The Pare Lorentz Film Center was established through the generosity of Mrs. Elizabeth Lorentz, the wife of filmmaker Pare Lorentz, and is located on the grounds of the Franklin D. Roosevelt Presidential Library in Hyde Park, New York. The video post-production facilities are used to supplement the museum and educational programs at the Library, but more importantly, are part of the means by which students and scholars from all around the globe study the foremost documentary filmmaker of the century, Pare Lorentz, as well as mass communications of the era of Franklin D. Roosevelt.

Pare Lorentz, an American filmmaker, was devoted to the ideals of President Franklin D. Roosevelt and these he incorporated into his socially conscious documentary films, The Plow that Broke the Plains (1936), The River (1938), and The Fight For Life (1940).

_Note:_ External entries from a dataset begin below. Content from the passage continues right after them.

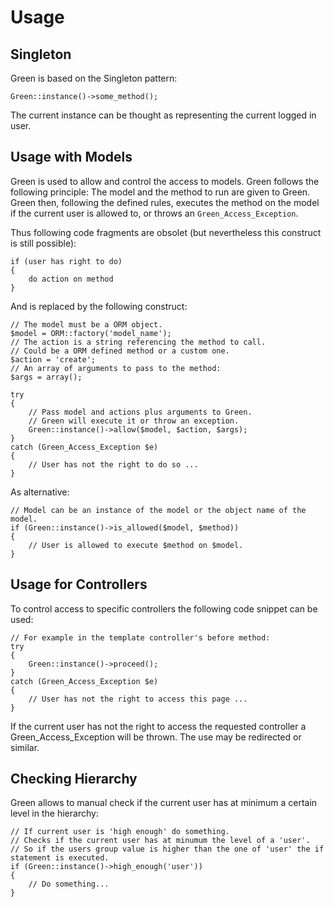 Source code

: # Usage

## Singleton

Green is based on the Singleton pattern:

	Green::instance()->some_method();
	
The current instance can be thought as representing the current logged in user.

## Usage with Models

Green is used to allow and control the access to models. Green follows the following principle: The model and the method to run are given to Green. Green then, following the defined rules, executes the method on the model if the current user is allowed to, or throws an `Green_Access_Exception`.

Thus following code fragments are obsolet (but nevertheless this construct is still possible):

	if (user has right to do)
	{
		do action on method
	}
	
And is replaced by the following construct:

	// The model must be a ORM object.
	$model = ORM::factory('model_name'); 
	// The action is a string referencing the method to call.
	// Could be a ORM defined method or a custom one.
	$action = 'create'; 
	// An array of arguments to pass to the method:
	$args = array();

	try
	{
		// Pass model and actions plus arguments to Green.
		// Green will execute it or throw an exception.
		Green::instance()->allow($model, $action, $args);
	}
	catch (Green_Access_Exception $e)
	{
		// User has not the right to do so ...
	}
	
As alternative:

	// Model can be an instance of the model or the object name of the model.
	if (Green::instance()->is_allowed($model, $method))
	{
		// User is allowed to execute $method on $model.
	}

## Usage for Controllers

To control access to specific controllers the following code snippet can be used:

	// For example in the template controller's before method:
	try
	{
		Green::instance()->proceed();
	}
	catch (Green_Access_Exception $e)
	{
		// User has not the right to access this page ...
	}

If the current user has not the right to access the requested controller a Green_Access_Exception will be thrown. The use may be redirected or similar.

## Checking Hierarchy

Green allows to manual check if the current user has at minimum a certain level in the hierarchy:

	// If current user is 'high enough' do something.
	// Checks if the current user has at minumum the level of a 'user'.
	// So if the users group value is higher than the one of 'user' the if statement is executed.
	if (Green::instance()->high_enough('user'))
	{
		// Do something...
	}

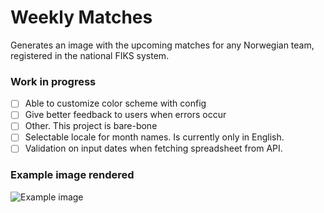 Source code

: # Weekly Matches

Generates an image with the upcoming matches for any Norwegian team, registered in the national FIKS system. 


### Work in progress
* [ ] Able to customize color scheme with config
* [ ] Give better feedback to users when errors occur
* [ ] Other. This project is bare-bone
* [ ] Selectable locale for month names. Is currently only in English.
* [ ] Validation on input dates when fetching spreadsheet from API.

### Example image rendered
![Example image](https://raw.githubusercontent.com/mentisy/weekly-matches/master/example/weekly-matches-example.png)
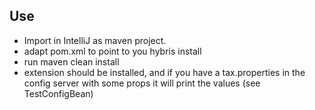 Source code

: Use
---
* Import in IntelliJ as maven project.
* adapt pom.xml to point to you hybris install
* run maven clean install
* extension should be installed, and if you have a tax.properties in the config server with some props
it will print the values (see TestConfigBean)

Born in 1905 in Clarksburg, West Virginia, Lorentz joined the Government as a filmmaker following a career as a film critic for several publications, including the New York American and King Features. He wrote and directed The Plow That Broke the Plains for the Resettlement Administration with a budget of less than $20,000. The Plow , which documented agricultural and social problems related to the Dust Bowl, was the first government-sponsored film for general release. It featured a score by American composer Virgil Thompson and met with immediate public and critical acclaim.

In his next film, The River , Lorentz dramatized the flooding of the Mississippi River and the need for conservation measures and proper use of natural resources and the achievements of the Tennessee Valley Authority. President Roosevelt was so impressed by the film The River that, when the film was voted best picture of the year by J. Emanuel Publications, FDR arranged to have the award ceremony in the White House.

Both of these Lorentz films demonstrated the potential of the documentary as a powerful impetus to social change, prompting widespread discussion not only of the problems they presented but also of the documentary form itself. Lorentz's films are a powerful synthesis of stunning imagery, poetic narration, and evocative music that make the viewer feel as well as think.

Pare Lorentz was a conservationist and environmentalist ahead of his time. In his films, The Plow that Broke the Plains and The River he underscores the tragic consequences of man's needless mismanagement of the environment. His films are a capsule of his regionalist approach vision to solving our environmental problems.